What you should do: Please return every line of the records below that contains the word "sudo".

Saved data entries
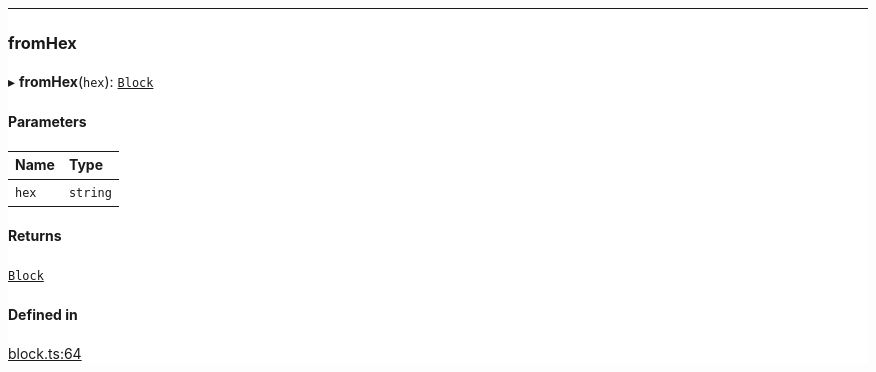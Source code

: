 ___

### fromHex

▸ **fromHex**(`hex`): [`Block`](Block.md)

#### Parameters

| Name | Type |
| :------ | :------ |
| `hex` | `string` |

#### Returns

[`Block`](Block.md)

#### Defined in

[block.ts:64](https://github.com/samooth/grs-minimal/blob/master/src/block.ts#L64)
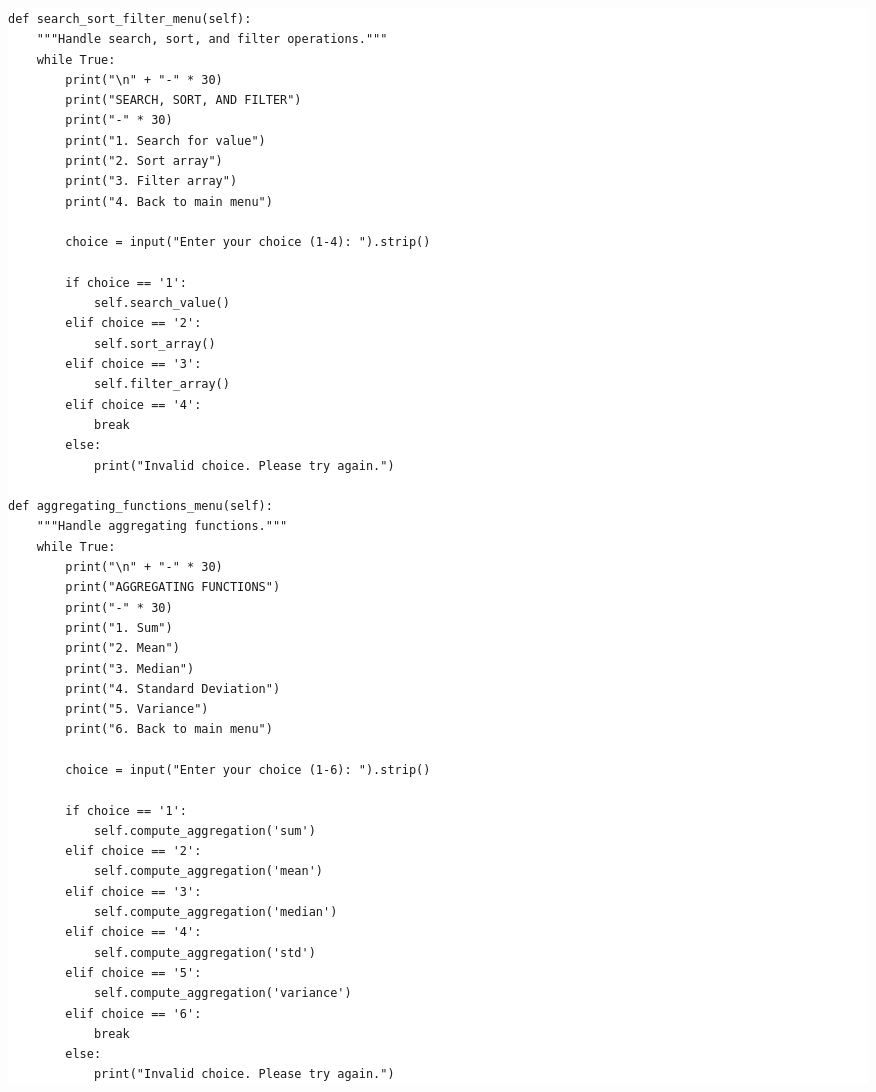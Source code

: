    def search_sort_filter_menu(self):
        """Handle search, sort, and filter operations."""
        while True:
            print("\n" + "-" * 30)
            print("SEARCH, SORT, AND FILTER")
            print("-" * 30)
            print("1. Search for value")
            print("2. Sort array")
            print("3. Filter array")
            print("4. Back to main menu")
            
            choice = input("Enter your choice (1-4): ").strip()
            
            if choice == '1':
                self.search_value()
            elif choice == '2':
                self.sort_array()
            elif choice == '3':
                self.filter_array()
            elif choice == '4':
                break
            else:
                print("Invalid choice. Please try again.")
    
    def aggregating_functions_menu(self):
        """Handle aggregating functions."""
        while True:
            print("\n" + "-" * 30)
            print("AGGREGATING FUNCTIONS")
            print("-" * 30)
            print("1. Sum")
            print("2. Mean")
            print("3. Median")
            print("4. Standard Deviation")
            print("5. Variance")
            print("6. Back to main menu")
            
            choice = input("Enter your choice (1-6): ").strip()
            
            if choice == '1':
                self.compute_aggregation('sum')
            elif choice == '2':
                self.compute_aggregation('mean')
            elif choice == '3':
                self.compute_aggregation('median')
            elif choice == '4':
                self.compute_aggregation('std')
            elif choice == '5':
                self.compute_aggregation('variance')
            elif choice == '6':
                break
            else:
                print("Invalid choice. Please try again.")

...

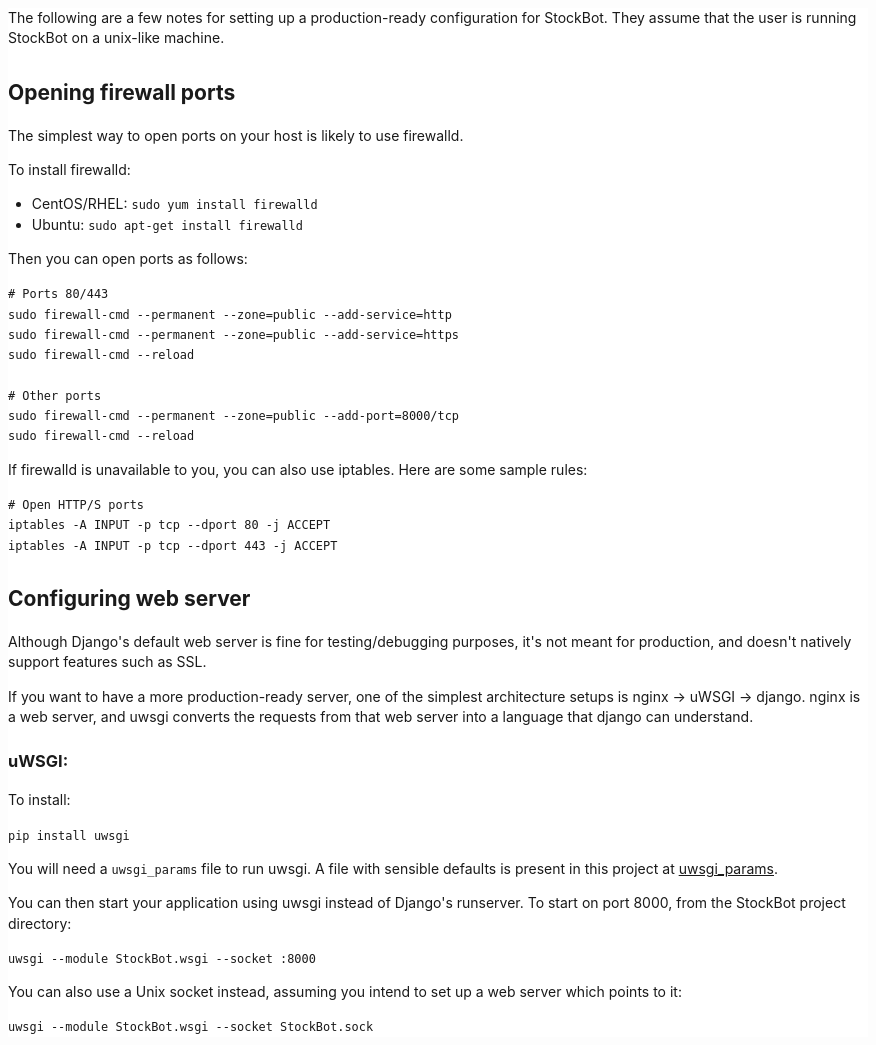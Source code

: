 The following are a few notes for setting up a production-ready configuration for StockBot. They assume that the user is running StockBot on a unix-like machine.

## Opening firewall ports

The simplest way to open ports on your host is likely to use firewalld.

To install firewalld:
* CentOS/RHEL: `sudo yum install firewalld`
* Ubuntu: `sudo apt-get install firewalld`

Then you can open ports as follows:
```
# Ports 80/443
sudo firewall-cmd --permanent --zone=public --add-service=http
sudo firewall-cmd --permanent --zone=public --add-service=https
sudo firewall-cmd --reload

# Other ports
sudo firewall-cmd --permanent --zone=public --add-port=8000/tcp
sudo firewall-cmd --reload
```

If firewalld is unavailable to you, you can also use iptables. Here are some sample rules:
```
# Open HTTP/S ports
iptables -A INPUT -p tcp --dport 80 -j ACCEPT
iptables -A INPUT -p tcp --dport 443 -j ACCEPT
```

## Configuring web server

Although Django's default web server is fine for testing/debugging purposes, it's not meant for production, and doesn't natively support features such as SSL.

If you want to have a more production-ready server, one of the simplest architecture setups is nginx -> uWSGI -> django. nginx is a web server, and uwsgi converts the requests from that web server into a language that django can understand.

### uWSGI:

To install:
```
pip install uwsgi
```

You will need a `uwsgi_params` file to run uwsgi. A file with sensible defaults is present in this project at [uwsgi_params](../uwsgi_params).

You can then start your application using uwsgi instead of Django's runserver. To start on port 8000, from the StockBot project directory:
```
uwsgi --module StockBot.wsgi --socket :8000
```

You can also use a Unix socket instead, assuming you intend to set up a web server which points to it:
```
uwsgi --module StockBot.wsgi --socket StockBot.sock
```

Solution to the exercise:
* CentOS/RHEL: `sudo yum install firewalld`
* Ubuntu: `sudo apt-get install firewalld`
sudo firewall-cmd --permanent --zone=public --add-service=http
sudo firewall-cmd --permanent --zone=public --add-service=https
sudo firewall-cmd --reload
sudo firewall-cmd --permanent --zone=public --add-port=8000/tcp
sudo firewall-cmd --reload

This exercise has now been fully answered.